The NEB holds projections that assume higher prices too. In fact, its most likely scenario sees a faster price recovery and estimates an increase in Canadian production of 56% from 2014 levels by 2040. Most of this growth would stem from the near doubling of oilsands production. Let’s remember, however, that the Energy East project doesn’t operate in a climate policy vacuum. Thanks to the election of the NDP government in Alberta, the industry now faces a 100-megatons (Mt) cap on annual oilsands greenhouse gas (GHG) emissions. According to a recent Parkland Institute report, this cap would limit growth in the oilsands to about a quarter from current levels (45%). And while a near doubling of oilsands production would yield more oil than existing infrastructure could accommodate, there is already more than sufficient capacity (pipeline and rail) to handle growth under the new cap. Additional pipelines are therefore not required in Canada to meet oil transportation needs, even if prices are high, unless dramatic reductions in oilsands production emissions can be achieved.
Additional constraints arise from federal requirements. The Liberal government committed Canada to reducing GHG emissions to 30 percent below 2005 levels by 2030; a target Environment and Climate Change Canada says we’re en route to going over by 55%. The Parkland Report shows that in a scenario where oilsands production grows by 45%, the oil and gas sector in Canada would similarly take up 45% of allowable emissions by 2030, up from 26% currently – also assuming only one liquefied natural gas facility gets built in BC. If so, the report explains, a 47% emissions reduction in the rest of the economy would be required to meet the target. This raises an interesting political question: if Canada decides, for once, to live up to its international climate commitments, should the oil and gas sector take up nearly half of total emissions allowed? To say the least, it doesn’t sound like a good idea.

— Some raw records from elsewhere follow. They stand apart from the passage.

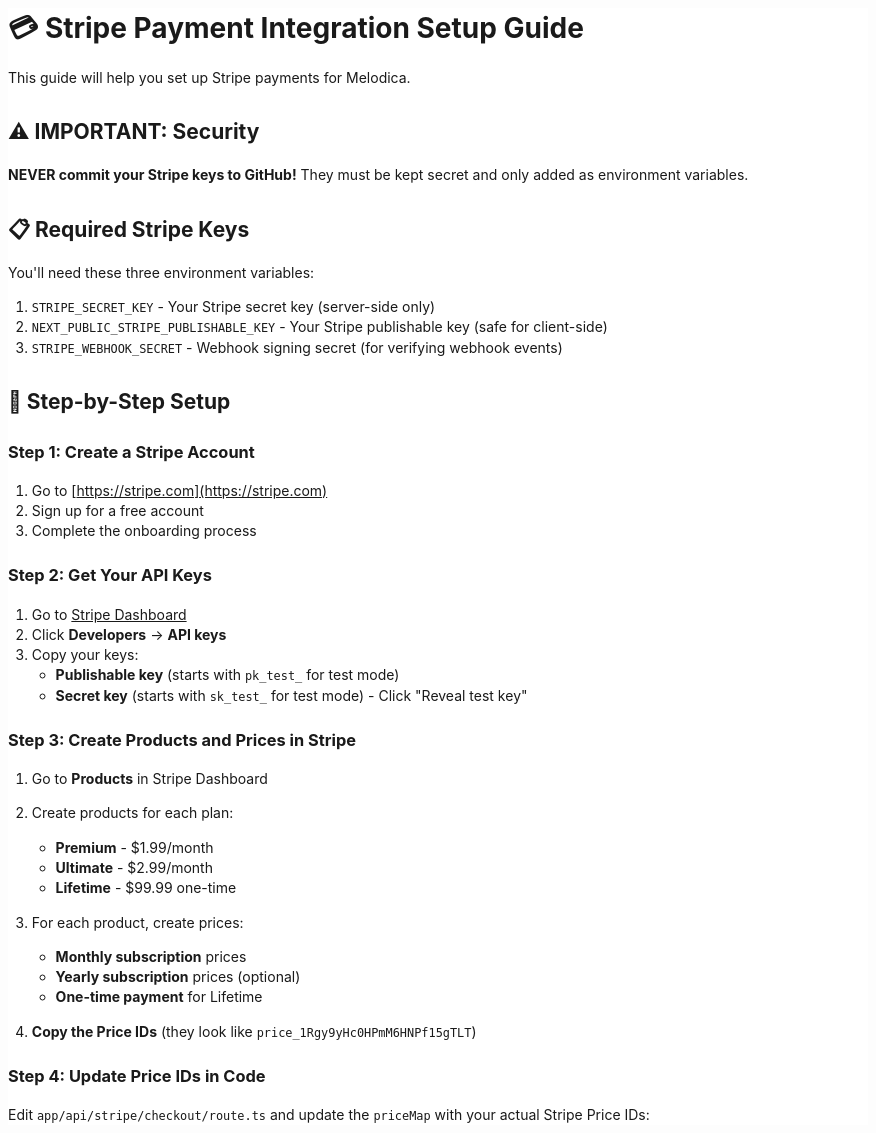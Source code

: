# 💳 Stripe Payment Integration Setup Guide

This guide will help you set up Stripe payments for Melodica.

## ⚠️ IMPORTANT: Security

**NEVER commit your Stripe keys to GitHub!** They must be kept secret and only added as environment variables.

## 📋 Required Stripe Keys

You'll need these three environment variables:

1. `STRIPE_SECRET_KEY` - Your Stripe secret key (server-side only)
2. `NEXT_PUBLIC_STRIPE_PUBLISHABLE_KEY` - Your Stripe publishable key (safe for client-side)
3. `STRIPE_WEBHOOK_SECRET` - Webhook signing secret (for verifying webhook events)

## 🚀 Step-by-Step Setup

### Step 1: Create a Stripe Account

1. Go to [https://stripe.com](https://stripe.com)
2. Sign up for a free account
3. Complete the onboarding process

### Step 2: Get Your API Keys

1. Go to [Stripe Dashboard](https://dashboard.stripe.com)
2. Click **Developers** → **API keys**
3. Copy your keys:
   - **Publishable key** (starts with `pk_test_` for test mode)
   - **Secret key** (starts with `sk_test_` for test mode) - Click "Reveal test key"

### Step 3: Create Products and Prices in Stripe

1. Go to **Products** in Stripe Dashboard
2. Create products for each plan:
   - **Premium** - $1.99/month
   - **Ultimate** - $2.99/month
   - **Lifetime** - $99.99 one-time

3. For each product, create prices:
   - **Monthly subscription** prices
   - **Yearly subscription** prices (optional)
   - **One-time payment** for Lifetime

4. **Copy the Price IDs** (they look like `price_1Rgy9yHc0HPmM6HNPf15gTLT`)

### Step 4: Update Price IDs in Code

Edit `app/api/stripe/checkout/route.ts` and update the `priceMap` with your actual Stripe Price IDs:

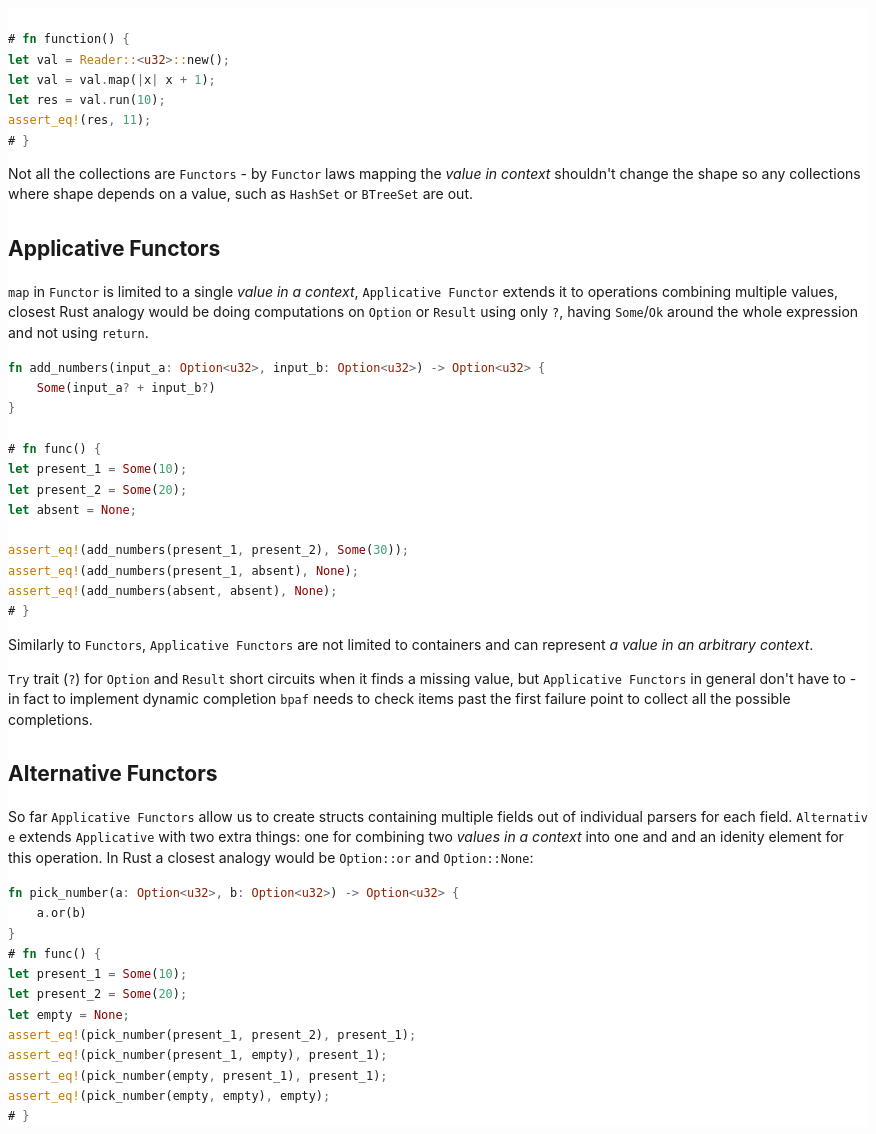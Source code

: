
 ```rust

# fn function() {
let val = Reader::<u32>::new();
let val = val.map(|x| x + 1);
let res = val.run(10);
assert_eq!(res, 11);
# }
```

Not all the collections are `Functors` - by `Functor` laws mapping the *value in context*
shouldn't change the shape so any collections where shape depends on a value, such as `HashSet`
or `BTreeSet` are out.

## Applicative Functors

`map` in `Functor` is limited to a single *value in a context*, `Applicative Functor` extends it
to operations combining multiple values, closest Rust analogy would be doing computations on
`Option` or `Result` using only `?`, having `Some`/`Ok` around the whole expression and not using `return`.
```rust
fn add_numbers(input_a: Option<u32>, input_b: Option<u32>) -> Option<u32> {
    Some(input_a? + input_b?)
}

# fn func() {
let present_1 = Some(10);
let present_2 = Some(20);
let absent = None;

assert_eq!(add_numbers(present_1, present_2), Some(30));
assert_eq!(add_numbers(present_1, absent), None);
assert_eq!(add_numbers(absent, absent), None);
# }
```

Similarly to `Functors`, `Applicative Functors` are not limited to containers and can
represent *a value in an arbitrary context*.

`Try` trait (`?`) for `Option` and `Result` short circuits when it finds a missing value,
but `Applicative Functors` in general don't have to - in fact to implement dynamic completion
`bpaf` needs to check items past the first failure point to collect all the possible
completions.

## Alternative Functors

So far `Applicative Functors` allow us to create structs containing multiple fields out of
individual parsers for each field. `Alternative` extends `Applicative` with two extra
things: one for combining two *values in a context* into one and and an idenity element
for this operation. In Rust a closest analogy would be `Option::or` and `Option::None`:

```rust
fn pick_number(a: Option<u32>, b: Option<u32>) -> Option<u32> {
    a.or(b)
}
# fn func() {
let present_1 = Some(10);
let present_2 = Some(20);
let empty = None;
assert_eq!(pick_number(present_1, present_2), present_1);
assert_eq!(pick_number(present_1, empty), present_1);
assert_eq!(pick_number(empty, present_1), present_1);
assert_eq!(pick_number(empty, empty), empty);
# }
```
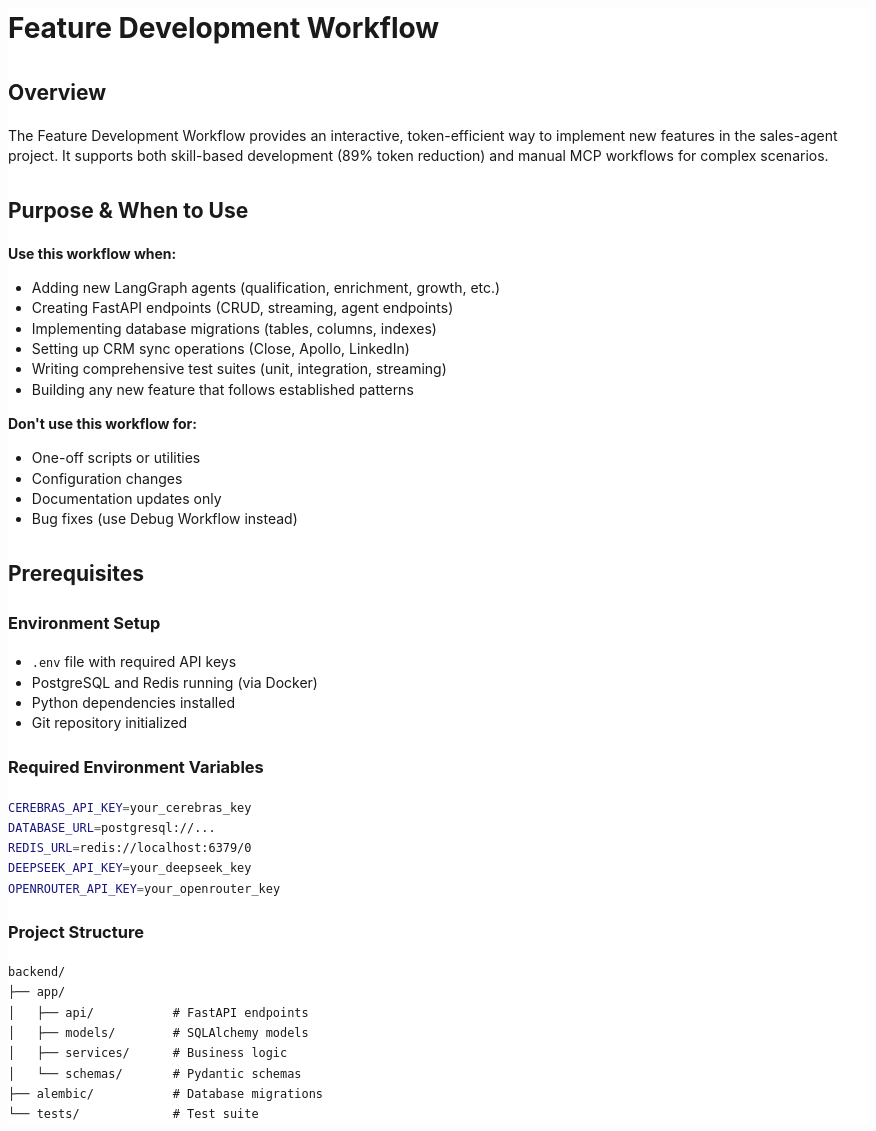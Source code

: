 # Feature Development Workflow

## Overview

The Feature Development Workflow provides an interactive, token-efficient way to implement new features in the sales-agent project. It supports both skill-based development (89% token reduction) and manual MCP workflows for complex scenarios.

## Purpose & When to Use

**Use this workflow when:**
- Adding new LangGraph agents (qualification, enrichment, growth, etc.)
- Creating FastAPI endpoints (CRUD, streaming, agent endpoints)
- Implementing database migrations (tables, columns, indexes)
- Setting up CRM sync operations (Close, Apollo, LinkedIn)
- Writing comprehensive test suites (unit, integration, streaming)
- Building any new feature that follows established patterns

**Don't use this workflow for:**
- One-off scripts or utilities
- Configuration changes
- Documentation updates only
- Bug fixes (use Debug Workflow instead)

## Prerequisites

### Environment Setup
- `.env` file with required API keys
- PostgreSQL and Redis running (via Docker)
- Python dependencies installed
- Git repository initialized

### Required Environment Variables
```bash
CEREBRAS_API_KEY=your_cerebras_key
DATABASE_URL=postgresql://...
REDIS_URL=redis://localhost:6379/0
DEEPSEEK_API_KEY=your_deepseek_key
OPENROUTER_API_KEY=your_openrouter_key
```

### Project Structure
```
backend/
├── app/
│   ├── api/           # FastAPI endpoints
│   ├── models/        # SQLAlchemy models
│   ├── services/      # Business logic
│   └── schemas/       # Pydantic schemas
├── alembic/           # Database migrations
└── tests/             # Test suite
```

Broadening the picture at this point is useful. This GIF shows that, globally, we have reached nearly 75% or our 2°C carbon budget – the amount of emissions we can release into the atmosphere before we lock in temperatures higher than 2°C. Worryingly, notice how the budget is consumed faster as time goes by, illustrating our continually rising rate of carbon emissions. Let’s also remember the Paris agreement sets a target of 1.5°C rise in temperature, for which more than 90% of the carbon budget has already been consumed. Add to this the lack of usefulness of Energy East to improve prices for producers, the superfluous nature of the capacity it offers, the significant lock-in it represents in a carbon intensive economy – which is precisely what the Liberal government committed to break away from – as well as the ecological risk posed by pipelines, and it becomes clear that Energy East is simply an unwise idea.